La première salve est venue des chiffres. Evans Data, cabinet d'analyse, rapporte, dans une étude sur les habitudes des développeurs mondiaux, que sur les six derniers mois de 2008, seulement 3 % des développeurs auraient introduit dans leur code des instructions capables de gérer le parallélisme des multi-coeurs. Une trop faible progression, conclut alors le cabinet, alors que, côté micro-processeurs, les coeurs s'empilent. Par contre, Evans Data constate que quelque 70% des répondants envisagent d'exploiter la technologie « dans un futur proche ». Bref, ils attendent patiemment. Oui, mais quoi ?


Pour Stéphane Bihan, responsable du développement de CAPS Entreprise, éditeur qui développe HMPP (Hybrid Multicore Parallel Programming), un ensemble d'outils de développement pour la programmation multi-coeur , cet attentisme résulte d'une compilation de facteurs. Si les bénéfices du multi-coeur ont déjà été largement digérés par le HPC (High-Performance Computing) – et ainsi par le monde scientifique - , il apparaît  toutefois que « les développeurs sont peu entrainés au développement parallèle ». Que ce soit chez les éditeurs classiques, ou dans le domaine du HPC - pourtant coeur de cible -, comme le souligne une étude du programme européen Prace (Partnership for Advanced Computing in Europe).
Ce rapport pointe du doigt le manque flagrant de compétences et la nécessité immédiate de matériel et de supports de formation adéquats aux technologies régissant le parallélisme. En clair, un manque d'expertise certain dans le domaine. Ainsi, seulement un développeur interrogé sur cinq aurait reçu une formation aux techniques de programmation multi-coeur. La majorité du panel estimant que leurs compétences en la matière sont d'un niveau basique, voire inexistantes.
Stéphane Bihan explique que le développement parallèle implique « de maîtriser de nouveaux principes , comme la scalibility, le load-balancing, le calcul, la communication entre applications et la décomposition des données ». Autant de concepts dont l'apprentissage ne s'improvise pas.

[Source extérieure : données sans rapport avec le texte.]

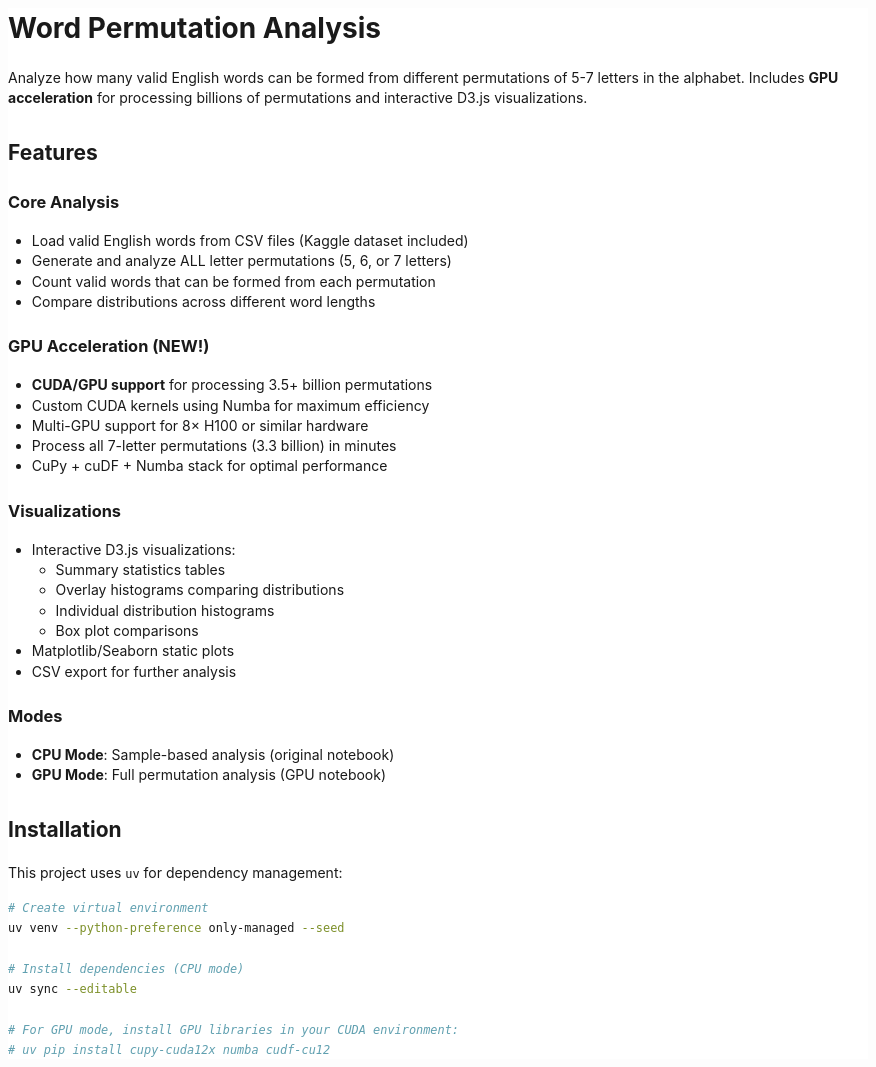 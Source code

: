 # Word Permutation Analysis

Analyze how many valid English words can be formed from different permutations of 5-7 letters in the alphabet. Includes **GPU acceleration** for processing billions of permutations and interactive D3.js visualizations.

## Features

### Core Analysis
- Load valid English words from CSV files (Kaggle dataset included)
- Generate and analyze ALL letter permutations (5, 6, or 7 letters)
- Count valid words that can be formed from each permutation
- Compare distributions across different word lengths

### GPU Acceleration (NEW!)
- **CUDA/GPU support** for processing 3.5+ billion permutations
- Custom CUDA kernels using Numba for maximum efficiency
- Multi-GPU support for 8× H100 or similar hardware
- Process all 7-letter permutations (3.3 billion) in minutes
- CuPy + cuDF + Numba stack for optimal performance

### Visualizations
- Interactive D3.js visualizations:
  - Summary statistics tables
  - Overlay histograms comparing distributions
  - Individual distribution histograms
  - Box plot comparisons
- Matplotlib/Seaborn static plots
- CSV export for further analysis

### Modes
- **CPU Mode**: Sample-based analysis (original notebook)
- **GPU Mode**: Full permutation analysis (GPU notebook)

## Installation

This project uses `uv` for dependency management:

```bash
# Create virtual environment
uv venv --python-preference only-managed --seed

# Install dependencies (CPU mode)
uv sync --editable

# For GPU mode, install GPU libraries in your CUDA environment:
# uv pip install cupy-cuda12x numba cudf-cu12
```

Sans surprise, il constate aussi un manque de maturité des environnements de développement ainsi que des langages qui, eux aussi, tardent à suivre. L'API OpenMP et la norme MPI (Message Passing Interface), deux références en matière de calcul parallèle, ne voient pas leur base de développeurs s'étoffer (C et Fortran principalement). Et pour cause, l'absence de rapprochement des deux composants est présentée comme un véritable frein à l'usage du parallélisme par le programme Prace. OpenMP est une interface de programmation pour le calcul parallèle sur architecture à mémoire partagée, tandis que MPI définit un standard de communication pour le multiprocesseur.

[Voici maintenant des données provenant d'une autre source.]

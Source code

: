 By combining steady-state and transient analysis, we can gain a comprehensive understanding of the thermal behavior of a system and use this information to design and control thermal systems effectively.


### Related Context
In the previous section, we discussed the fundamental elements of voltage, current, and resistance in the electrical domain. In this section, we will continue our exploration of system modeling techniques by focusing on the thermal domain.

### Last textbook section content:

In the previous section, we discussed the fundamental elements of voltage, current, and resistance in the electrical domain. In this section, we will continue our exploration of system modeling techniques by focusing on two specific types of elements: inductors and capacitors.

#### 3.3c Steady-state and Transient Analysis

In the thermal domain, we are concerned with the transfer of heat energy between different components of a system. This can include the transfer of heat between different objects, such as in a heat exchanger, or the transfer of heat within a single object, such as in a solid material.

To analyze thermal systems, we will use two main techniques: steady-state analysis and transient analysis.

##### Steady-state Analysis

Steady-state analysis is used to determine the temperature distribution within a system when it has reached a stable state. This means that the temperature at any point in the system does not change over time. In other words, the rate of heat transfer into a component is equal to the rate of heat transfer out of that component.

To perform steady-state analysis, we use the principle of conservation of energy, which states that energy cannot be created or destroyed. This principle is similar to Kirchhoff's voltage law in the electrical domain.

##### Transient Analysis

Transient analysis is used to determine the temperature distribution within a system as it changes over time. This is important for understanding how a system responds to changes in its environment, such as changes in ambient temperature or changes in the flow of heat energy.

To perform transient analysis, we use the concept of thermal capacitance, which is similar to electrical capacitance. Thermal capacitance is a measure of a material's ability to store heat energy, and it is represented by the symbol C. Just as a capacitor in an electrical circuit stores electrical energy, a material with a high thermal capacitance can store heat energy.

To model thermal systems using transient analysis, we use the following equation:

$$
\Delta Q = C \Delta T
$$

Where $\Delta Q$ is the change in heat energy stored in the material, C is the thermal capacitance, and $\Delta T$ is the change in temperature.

Dans l'attente d'un lièvre

Alors on attend. Les éditeurs aussi, qui patientent en espérant qu'un des leurs se lance et ouvre la voie. « Ils sont effrayés également par la somme de travaux de recherche autour du développement parallèle, démontrant alors que le marché n'est, certes, pas encore bien défini, ou pas mûr », poursuit Stéphane Bihan. C'est notamment le cas avec le projet OpenCL (Open Computing Language) ouvert par Apple, qui doit faire émerger un standard de programmation parallèle dans les GPU (puces graphiques), et donner la réplique à Cuda, exclusivement réservé aux technologies Nvidia.

Reste que la tendance se dirige vers le « Many-core », explique Stéphane Bihan, qui, en juxtaposant un processeur générique à un processeur spécialisé comme un GPU, constitue, outre une évolution inévitable, « la seule solution d'augmenter la performance par Watt ».
Adobe s'y est risqué, souligne Stéphane Bihan, et « a porté Photoshop de façon à ce que le calcul s'exécute sur le processeur graphique ». On se dirige ainsi vers une période de sensibilisation du marché à cette tendance, avant une adoption généralisée, d'ici un ou deux ans, prévoit-il. Et ainsi vers une longue période de formation des développeurs.